◆ **TASK STATEMENT**
From the first entry to the last, copy everything exactly except the pictures.

+ + + + + + +

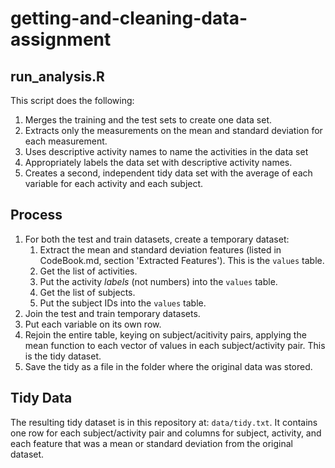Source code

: getting-and-cleaning-data-assignment
====================================

## run_analysis.R

This script does the following:

1. Merges the training and the test sets to create one data set.
2. Extracts only the measurements on the mean and standard deviation for each measurement. 
3. Uses descriptive activity names to name the activities in the data set
4. Appropriately labels the data set with descriptive activity names. 
5. Creates a second, independent tidy data set with the average of each variable for each activity and each subject. 

## Process

1. For both the test and train datasets, create a temporary dataset:
    1. Extract the mean and standard deviation features (listed in CodeBook.md, section 'Extracted Features'). This is the `values` table.
    2. Get the list of activities.
    3. Put the activity *labels* (not numbers) into the `values` table.
    4. Get the list of subjects.
    5. Put the subject IDs into the `values` table.
2. Join the test and train temporary datasets.
3. Put each variable on its own row.
4. Rejoin the entire table, keying on subject/acitivity pairs, applying the mean function to each vector of values in each subject/activity pair. This is the tidy dataset.
5. Save the tidy as a file in the folder where the original data was stored.

## Tidy Data

The resulting tidy dataset is in this repository at: `data/tidy.txt`. It contains one row for each subject/activity pair and columns for subject, activity, and each feature that was a mean or standard deviation from the original dataset.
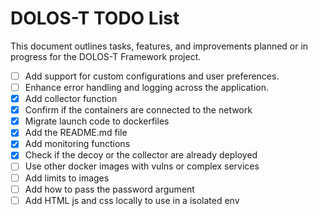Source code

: # DOLOS-T TODO List

This document outlines tasks, features, and improvements planned or in progress for the DOLOS-T Framework project.

- [ ] Add support for custom configurations and user preferences.
- [ ] Enhance error handling and logging across the application.
- [x] Add collector function
- [x] Confirm if the containers are connected to the network
- [x] Migrate launch code to dockerfiles
- [x] Add the README.md file
- [x] Add monitoring functions
- [x] Check if the decoy or the collector are already deployed
- [ ] Use other docker images with vulns or complex services
- [ ] Add limits to images
- [ ] Add how to pass the password argument
- [ ] Add HTML js and css locally to use in a isolated env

+ + + + + + +

◆ **ANSWER TO THIS PROBLEM**
Source code

: getting-and-cleaning-data-assignment
====================================

## run_analysis.R

This script does the following:

1. Merges the training and the test sets to create one data set.
2. Extracts only the measurements on the mean and standard deviation for each measurement. 
3. Uses descriptive activity names to name the activities in the data set
4. Appropriately labels the data set with descriptive activity names. 
5. Creates a second, independent tidy data set with the average of each variable for each activity and each subject. 

## Process

1. For both the test and train datasets, create a temporary dataset:
    1. Extract the mean and standard deviation features (listed in CodeBook.md, section 'Extracted Features'). This is the `values` table.
    2. Get the list of activities.
    3. Put the activity *labels* (not numbers) into the `values` table.
    4. Get the list of subjects.
    5. Put the subject IDs into the `values` table.
2. Join the test and train temporary datasets.
3. Put each variable on its own row.
4. Rejoin the entire table, keying on subject/acitivity pairs, applying the mean function to each vector of values in each subject/activity pair. This is the tidy dataset.
5. Save the tidy as a file in the folder where the original data was stored.

## Tidy Data

The resulting tidy dataset is in this repository at: `data/tidy.txt`. It contains one row for each subject/activity pair and columns for subject, activity, and each feature that was a mean or standard deviation from the original dataset.
Source code

: # DOLOS-T TODO List

This document outlines tasks, features, and improvements planned or in progress for the DOLOS-T Framework project.

- [ ] Add support for custom configurations and user preferences.
- [ ] Enhance error handling and logging across the application.
- [x] Add collector function
- [x] Confirm if the containers are connected to the network
- [x] Migrate launch code to dockerfiles
- [x] Add the README.md file
- [x] Add monitoring functions
- [x] Check if the decoy or the collector are already deployed
- [ ] Use other docker images with vulns or complex services
- [ ] Add limits to images
- [ ] Add how to pass the password argument
- [ ] Add HTML js and css locally to use in a isolated env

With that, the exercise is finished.